» Action item
Take the data that follows and retype it word for word.

» Data records
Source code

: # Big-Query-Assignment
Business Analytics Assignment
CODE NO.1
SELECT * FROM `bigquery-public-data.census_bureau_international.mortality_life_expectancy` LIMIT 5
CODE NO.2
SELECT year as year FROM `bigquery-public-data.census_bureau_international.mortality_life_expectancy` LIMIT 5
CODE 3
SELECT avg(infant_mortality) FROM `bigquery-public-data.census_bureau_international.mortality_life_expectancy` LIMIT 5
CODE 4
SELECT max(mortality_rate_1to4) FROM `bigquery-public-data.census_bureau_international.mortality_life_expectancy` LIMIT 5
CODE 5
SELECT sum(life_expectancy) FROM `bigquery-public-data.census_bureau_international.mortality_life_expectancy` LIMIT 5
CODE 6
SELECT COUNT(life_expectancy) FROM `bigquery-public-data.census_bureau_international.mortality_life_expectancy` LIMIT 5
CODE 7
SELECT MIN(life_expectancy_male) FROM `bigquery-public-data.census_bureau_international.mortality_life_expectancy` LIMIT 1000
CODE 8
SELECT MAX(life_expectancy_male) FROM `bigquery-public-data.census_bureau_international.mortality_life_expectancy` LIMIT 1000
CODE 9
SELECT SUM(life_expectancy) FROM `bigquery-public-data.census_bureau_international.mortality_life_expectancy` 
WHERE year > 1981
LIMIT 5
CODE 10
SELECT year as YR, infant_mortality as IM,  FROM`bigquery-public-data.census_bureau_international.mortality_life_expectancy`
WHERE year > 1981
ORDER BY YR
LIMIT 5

» Result
Source code

: # Big-Query-Assignment
Business Analytics Assignment
CODE NO.1
SELECT * FROM `bigquery-public-data.census_bureau_international.mortality_life_expectancy` LIMIT 5
CODE NO.2
SELECT year as year FROM `bigquery-public-data.census_bureau_international.mortality_life_expectancy` LIMIT 5
CODE 3
SELECT avg(infant_mortality) FROM `bigquery-public-data.census_bureau_international.mortality_life_expectancy` LIMIT 5
CODE 4
SELECT max(mortality_rate_1to4) FROM `bigquery-public-data.census_bureau_international.mortality_life_expectancy` LIMIT 5
CODE 5
SELECT sum(life_expectancy) FROM `bigquery-public-data.census_bureau_international.mortality_life_expectancy` LIMIT 5
CODE 6
SELECT COUNT(life_expectancy) FROM `bigquery-public-data.census_bureau_international.mortality_life_expectancy` LIMIT 5
CODE 7
SELECT MIN(life_expectancy_male) FROM `bigquery-public-data.census_bureau_international.mortality_life_expectancy` LIMIT 1000
CODE 8
SELECT MAX(life_expectancy_male) FROM `bigquery-public-data.census_bureau_international.mortality_life_expectancy` LIMIT 1000
CODE 9
SELECT SUM(life_expectancy) FROM `bigquery-public-data.census_bureau_international.mortality_life_expectancy` 
WHERE year > 1981
LIMIT 5
CODE 10
SELECT year as YR, infant_mortality as IM,  FROM`bigquery-public-data.census_bureau_international.mortality_life_expectancy`
WHERE year > 1981
ORDER BY YR
LIMIT 5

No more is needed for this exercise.